(Beginning of Materials provided)

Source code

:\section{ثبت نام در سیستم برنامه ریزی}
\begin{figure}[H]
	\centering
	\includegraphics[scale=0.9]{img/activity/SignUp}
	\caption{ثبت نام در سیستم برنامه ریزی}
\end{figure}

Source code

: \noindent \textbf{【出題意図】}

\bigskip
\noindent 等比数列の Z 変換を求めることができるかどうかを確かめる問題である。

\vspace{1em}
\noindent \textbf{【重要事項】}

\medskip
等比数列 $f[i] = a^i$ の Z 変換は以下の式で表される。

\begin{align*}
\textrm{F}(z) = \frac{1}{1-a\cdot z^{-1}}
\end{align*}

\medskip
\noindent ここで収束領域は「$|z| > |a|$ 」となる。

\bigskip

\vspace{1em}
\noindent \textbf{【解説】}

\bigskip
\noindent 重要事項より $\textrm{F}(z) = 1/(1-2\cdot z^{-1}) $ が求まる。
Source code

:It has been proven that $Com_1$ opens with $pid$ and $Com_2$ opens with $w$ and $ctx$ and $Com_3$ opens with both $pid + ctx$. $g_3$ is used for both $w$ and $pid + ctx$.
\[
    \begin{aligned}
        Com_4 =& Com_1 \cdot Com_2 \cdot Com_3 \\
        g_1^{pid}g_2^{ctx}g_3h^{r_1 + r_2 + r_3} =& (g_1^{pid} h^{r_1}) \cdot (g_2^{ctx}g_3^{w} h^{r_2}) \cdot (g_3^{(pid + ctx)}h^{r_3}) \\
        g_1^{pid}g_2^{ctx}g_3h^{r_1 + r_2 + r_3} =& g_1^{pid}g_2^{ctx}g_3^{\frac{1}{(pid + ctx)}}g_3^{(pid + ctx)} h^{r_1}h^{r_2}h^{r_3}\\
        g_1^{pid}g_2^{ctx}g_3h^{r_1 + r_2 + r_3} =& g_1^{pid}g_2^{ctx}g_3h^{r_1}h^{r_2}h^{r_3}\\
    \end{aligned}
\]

(End of Materials provided)

Gather each line of the listing containing the word "frac" and show it.

\textrm{F}(z) = \frac{1}{1-a\cdot z^{-1}}
        g_1^{pid}g_2^{ctx}g_3h^{r_1 + r_2 + r_3} =& g_1^{pid}g_2^{ctx}g_3^{\frac{1}{(pid + ctx)}}g_3^{(pid + ctx)} h^{r_1}h^{r_2}h^{r_3}\\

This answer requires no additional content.